Newborn reactions to painful stimuli
(facial grimaces, cries, leg withdrawal, defensive gestures with arms)
* represented “a local reflex” (Most of our understanding of this comes from a reflex arc They thought the pain didn’t get to the brain because the brain wasn’t mature yet so their reactions are just reactions)
* had no mental or emotional importance
* the brain at birth is highly immature because it is still largely unmyelinated
“Even when there is sensitivity it is reasonable to assume that neural mediation does not extend above the level of the thalamus.”

45
Q

what was a key thing done in the 60s and 70s to newborn babies? Why?

A

One key thing done in the 60s and 70s was being held by the feet and being slapped on the bum to make them cry because if the baby cries, the lungs are working and the baby survived the birth.

46
Q

What was an important factor that was overlooked in the studies that had determined that babies didn’t feel pain?

A

All the mothers in newborn pain studies had received anesthetic drugs during labor and delivery. AKA The pin prick tests were done under the influence of the anesthetic drug being given to the mum

47
Q

What is the current consensus on babies experience of pain? Why might this be?

A

“Compared with older children and adults, neonates are more sensitive to pain and vulnerable to its long-term effects.”

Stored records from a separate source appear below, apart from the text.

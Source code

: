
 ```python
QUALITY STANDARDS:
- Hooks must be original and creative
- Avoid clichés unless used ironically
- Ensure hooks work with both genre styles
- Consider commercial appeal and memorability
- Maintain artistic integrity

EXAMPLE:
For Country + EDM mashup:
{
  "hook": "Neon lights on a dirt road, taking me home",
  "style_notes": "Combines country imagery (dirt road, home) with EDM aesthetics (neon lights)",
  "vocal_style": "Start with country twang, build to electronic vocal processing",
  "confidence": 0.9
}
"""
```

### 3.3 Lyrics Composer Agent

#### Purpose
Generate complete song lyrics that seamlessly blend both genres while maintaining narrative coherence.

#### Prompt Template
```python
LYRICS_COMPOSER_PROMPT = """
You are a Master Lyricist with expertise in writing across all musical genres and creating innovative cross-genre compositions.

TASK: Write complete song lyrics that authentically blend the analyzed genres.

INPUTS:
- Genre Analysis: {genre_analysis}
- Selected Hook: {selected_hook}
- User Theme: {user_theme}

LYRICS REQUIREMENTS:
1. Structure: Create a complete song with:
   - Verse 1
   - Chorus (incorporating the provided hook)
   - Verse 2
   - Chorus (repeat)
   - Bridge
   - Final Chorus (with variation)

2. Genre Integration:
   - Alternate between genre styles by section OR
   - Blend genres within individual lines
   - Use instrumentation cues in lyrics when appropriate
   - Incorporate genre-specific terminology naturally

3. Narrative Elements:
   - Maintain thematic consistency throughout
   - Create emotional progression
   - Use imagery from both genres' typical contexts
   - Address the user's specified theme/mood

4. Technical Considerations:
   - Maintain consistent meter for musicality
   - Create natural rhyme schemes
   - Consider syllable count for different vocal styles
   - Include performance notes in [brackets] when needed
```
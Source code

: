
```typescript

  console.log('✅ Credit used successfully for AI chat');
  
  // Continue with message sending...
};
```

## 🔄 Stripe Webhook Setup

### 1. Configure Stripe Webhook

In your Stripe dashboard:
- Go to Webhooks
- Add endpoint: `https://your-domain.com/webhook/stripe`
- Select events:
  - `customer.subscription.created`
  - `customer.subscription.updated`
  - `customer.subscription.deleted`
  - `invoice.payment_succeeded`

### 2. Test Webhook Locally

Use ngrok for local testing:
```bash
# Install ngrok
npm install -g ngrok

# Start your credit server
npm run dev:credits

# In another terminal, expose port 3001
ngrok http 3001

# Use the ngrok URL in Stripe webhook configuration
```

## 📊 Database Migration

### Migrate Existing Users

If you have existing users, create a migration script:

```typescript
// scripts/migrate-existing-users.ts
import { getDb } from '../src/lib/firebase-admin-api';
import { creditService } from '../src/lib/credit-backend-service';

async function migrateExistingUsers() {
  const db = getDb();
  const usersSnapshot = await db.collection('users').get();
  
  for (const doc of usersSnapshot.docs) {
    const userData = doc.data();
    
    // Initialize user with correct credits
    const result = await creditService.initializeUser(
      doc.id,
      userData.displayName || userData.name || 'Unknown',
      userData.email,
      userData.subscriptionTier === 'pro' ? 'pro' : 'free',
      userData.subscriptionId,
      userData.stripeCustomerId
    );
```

When babies are born, the bodies of the nuerons are almost all there but there is a lot of brain growth that happens later that comes primarily from white matter. One of the implications to pain is that if you have neurons that are myelinated, the pain will be conducted more slowly and throughout more areas. This might mean that they feel more pain

48
Q

What are 2 main routine interventions done to babies within an hour of being born?

A

vitamine K injections and enthromyocin ointment

49
Q

What is the rational for the adminsitration of vitamin k injections after birth? Do the babies natural get vitamin K? Why is it delivered in the form of an injection?

A

rationale for administration: to prevent bleeding in the baby
*vitamin K serves as a coagulant (helps blood clotting) (In general, the big concern is that if the birth coudl be traumatic to the baby, it is important to give them things to stop possible intenral bleeding. )

  • babies seem to be born with low levels of vitamin K
  • shown to reduce bleeding (e.g., during circumcision)
  • some vitamin K comes from the placenta, but is thought to be not enough
  • oral administration also possible and effective, but concerns about compliance
50
Q

Can parents chose not to have their children get vitamin K?

A

The injection illicited a lot of crying from the baby. If the parents decide they don’t want these procedures, they have to jump through a lot of hoops and its very difficult

51
Q

What are the possible harms of erythomyocin ointment? What is it? What is the rationale for administration? When was it mandated?

A
  • could irritate the eye and blurs baby’s vision
  • rationale for administration: to prevent any infections that the baby might get while passing through the birth canal. It is an antibiotic ointment
  • rationale and procedure itself outdated
  • administration of antibiotic eye ointment was mandated by law in BC until 2018
52
Q

Why did the baby cry a lot after getting enthromyocin ointment wiped off?

A

The baby cried a lot especially when it is wiped off because it may spread it more throughout the eyes and into the tissue.

53
Q

What is not taken into account when looking at the rational for enthromyocin oitnment intervention?

A

The reason she is giving this rational to us is because what is never taken into account in the rational is the behaviour and the potential experience in this case.